New Financial Year Home Loan Checklist — What Every Borrower Should Review in July
Most people think about their super, their tax return and their budget at the start of the new financial year. Very few think about their home loan.
July is actually one of the best times of year to take a fresh look at your mortgage,a simple review could save you thousands.
Here's a checklist of what to look at.
Review Your Interest Rate
This is the first thing on the list because it's the one that makes the biggest difference.
Lenders consistently offer better deals to new customers than to existing ones. If you've been with the same lender for a year or more and haven't had a conversation about your rate recently, there's a good chance you're not on their best pricing.
A quick rate review costs you nothing. If your current rate is competitive, great, you know where you stand. If it's not, you have options. We can help you work out which lenders are offering better deals right now and whether switching makes sense for your situation. You can book a rate review with us here.
Check If You're Lender Locked
This is one of the most frustrating situations a borrower can find themselves in, and it's more common than most people realise.
Mortgage prison, sometimes called lender locked, is what happens when you're stuck with your current lender because you can't pass the standard serviceability assessment at a new lender, even though you're comfortably making your current repayments every month.
Here's how it happens. When you refinance to a new lender, they assess you at your new interest rate plus a 3% buffer. If rates have risen significantly since you first took out your loan, that buffer can push the assessment rate high enough that you don't qualify, even if your actual repayments would be lower with the new lender. The result is that borrowers who are managing their repayments perfectly can find themselves unable to access a better rate simply because of the way the serviceability rules work.
There are options for borrowers in this situation. We've written about one of them in detail previously — the Zeus Bolt refinance. This product is specifically designed for borrowers who have been with their current lender for at least 12 months, where the new loan would have lower repayments than the existing one.
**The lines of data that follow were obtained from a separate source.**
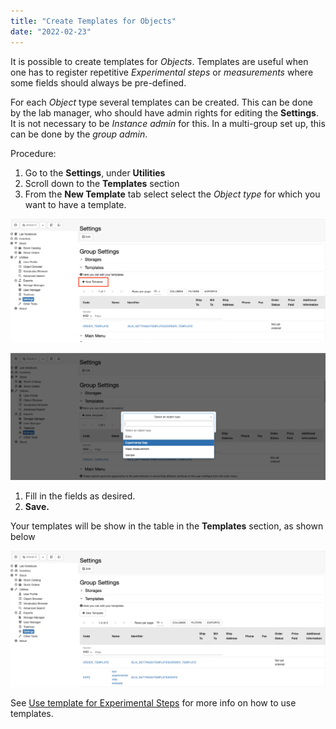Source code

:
 ```yaml
---
title: "Create Templates for Objects"
date: "2022-02-23"
---
```


  
It is possible to create templates for _Objects_. Templates are useful when one has to register repetitive _Experimental steps_ or _measurements_ where some fields should always be pre-defined.

For each _Object_ type several templates can be created. This can be done by the lab manager, who should have admin rights for editing the **Settings**. It is not necessary to be _Instance admin_ for this. In a multi-group set up, this can be done by the _group admin_.

  
Procedure:  
  

1. Go to the **Settings**, under **Utilities**
2. Scroll down to the **Templates** section
3. From the **New Template** tab select select the _Object type_ for which you want to have a template.

![](images/new-template-1024x401.png)

![](images/select-object-type-template-1024x415.png)

1. Fill in the fields as desired.
2. **Save.**

  
Your templates will be show in the table in the **Templates** section, as shown below

![](images/templates-table-1-1024x442.png)

See [Use template for Experimental Steps](https://openbis.ch/index.php/docs/user-documentation-20-10-3/lab-notebook/use-templates-for-experimental-steps/) for more info on how to use templates.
In this scenario, the assessment can be done with a 0% buffer, which opens the door for borrowers who would otherwise be locked in.
It won't suit everyone, but if you've been told you can't refinance despite making your repayments comfortably, it's worth a conversation. You can read more about how it works here.
Review Your Loan Structure
The start of a new financial year is a good time to ask whether your loan structure still makes sense for where you are right now.
A few things worth thinking about:
Are you on principal and interest or interest only? If you're an investor on interest only, check when that period expires. Rolling onto principal and interest without planning for it can be a significant jump in repayments.
Are you on a fixed rate that's about to expire? Fixed rate terms typically roll onto variable at the end of the fixed period, sometimes at a rate that's higher than what's available elsewhere. If your fixed rate is expiring in the next six to twelve months, now is the time to start thinking about what comes next.
Do you have an offset account? If your loan has an offset facility and you're not using it properly, you're leaving money on the table. Which brings us to the next point.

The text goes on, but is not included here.